Count how many lines of the data include "acidic". The answer is that number and nothing else.

Records from a data collection:
%%

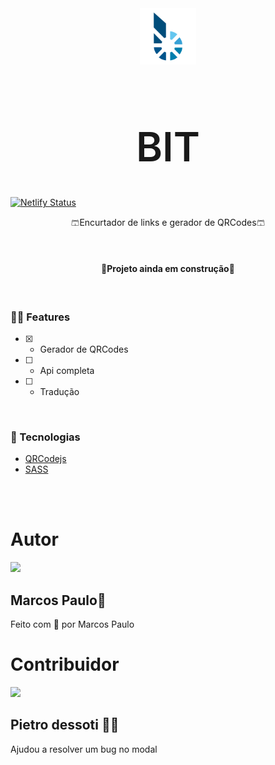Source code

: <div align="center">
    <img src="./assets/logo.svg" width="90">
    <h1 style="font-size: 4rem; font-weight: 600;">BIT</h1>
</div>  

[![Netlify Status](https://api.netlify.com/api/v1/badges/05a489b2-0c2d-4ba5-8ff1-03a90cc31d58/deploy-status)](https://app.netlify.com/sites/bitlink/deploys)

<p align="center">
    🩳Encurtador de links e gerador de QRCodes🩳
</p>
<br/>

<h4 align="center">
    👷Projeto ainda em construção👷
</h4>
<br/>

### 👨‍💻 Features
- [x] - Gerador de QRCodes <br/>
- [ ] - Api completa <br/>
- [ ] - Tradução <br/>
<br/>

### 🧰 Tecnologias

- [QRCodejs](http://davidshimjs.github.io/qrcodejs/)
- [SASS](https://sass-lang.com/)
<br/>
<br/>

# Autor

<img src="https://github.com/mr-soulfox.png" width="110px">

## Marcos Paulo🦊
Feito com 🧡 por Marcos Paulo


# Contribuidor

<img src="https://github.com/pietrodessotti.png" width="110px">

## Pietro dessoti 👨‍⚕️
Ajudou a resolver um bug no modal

%%
%%

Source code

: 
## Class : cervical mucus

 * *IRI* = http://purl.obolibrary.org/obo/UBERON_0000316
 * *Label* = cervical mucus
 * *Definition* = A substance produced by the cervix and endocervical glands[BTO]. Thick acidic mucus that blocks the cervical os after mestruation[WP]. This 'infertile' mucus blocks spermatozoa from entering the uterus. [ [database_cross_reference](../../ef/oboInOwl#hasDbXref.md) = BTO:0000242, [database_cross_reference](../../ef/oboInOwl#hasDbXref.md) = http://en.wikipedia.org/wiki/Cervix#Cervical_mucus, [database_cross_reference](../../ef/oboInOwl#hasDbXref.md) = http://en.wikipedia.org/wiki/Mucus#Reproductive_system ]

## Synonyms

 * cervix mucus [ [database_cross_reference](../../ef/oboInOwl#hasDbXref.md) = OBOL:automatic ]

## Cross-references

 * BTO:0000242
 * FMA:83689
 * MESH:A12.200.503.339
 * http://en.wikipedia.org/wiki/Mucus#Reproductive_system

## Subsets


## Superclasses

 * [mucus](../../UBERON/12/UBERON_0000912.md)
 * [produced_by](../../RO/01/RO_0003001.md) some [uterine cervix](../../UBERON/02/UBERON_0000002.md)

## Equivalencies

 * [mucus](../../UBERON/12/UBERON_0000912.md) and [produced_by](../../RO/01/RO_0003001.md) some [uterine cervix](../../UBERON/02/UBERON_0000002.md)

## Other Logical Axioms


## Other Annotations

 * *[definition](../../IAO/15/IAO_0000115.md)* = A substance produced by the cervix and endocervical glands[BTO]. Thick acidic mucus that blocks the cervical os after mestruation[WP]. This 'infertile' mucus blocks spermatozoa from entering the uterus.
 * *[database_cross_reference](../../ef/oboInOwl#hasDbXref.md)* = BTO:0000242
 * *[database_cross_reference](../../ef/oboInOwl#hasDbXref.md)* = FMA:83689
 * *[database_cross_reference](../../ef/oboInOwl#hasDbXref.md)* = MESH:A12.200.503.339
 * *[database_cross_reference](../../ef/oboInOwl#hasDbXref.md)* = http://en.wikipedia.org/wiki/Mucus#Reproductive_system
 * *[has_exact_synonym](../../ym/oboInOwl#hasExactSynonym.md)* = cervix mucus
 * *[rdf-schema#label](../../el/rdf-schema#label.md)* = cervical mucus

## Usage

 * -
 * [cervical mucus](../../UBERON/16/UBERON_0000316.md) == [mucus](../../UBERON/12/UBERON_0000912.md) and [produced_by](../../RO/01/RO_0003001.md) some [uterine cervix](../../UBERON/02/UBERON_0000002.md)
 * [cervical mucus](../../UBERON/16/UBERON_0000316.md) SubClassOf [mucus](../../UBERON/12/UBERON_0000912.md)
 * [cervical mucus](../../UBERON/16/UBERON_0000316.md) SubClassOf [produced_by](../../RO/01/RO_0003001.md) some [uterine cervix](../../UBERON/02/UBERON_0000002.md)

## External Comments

%%

▶ **Written reply**
2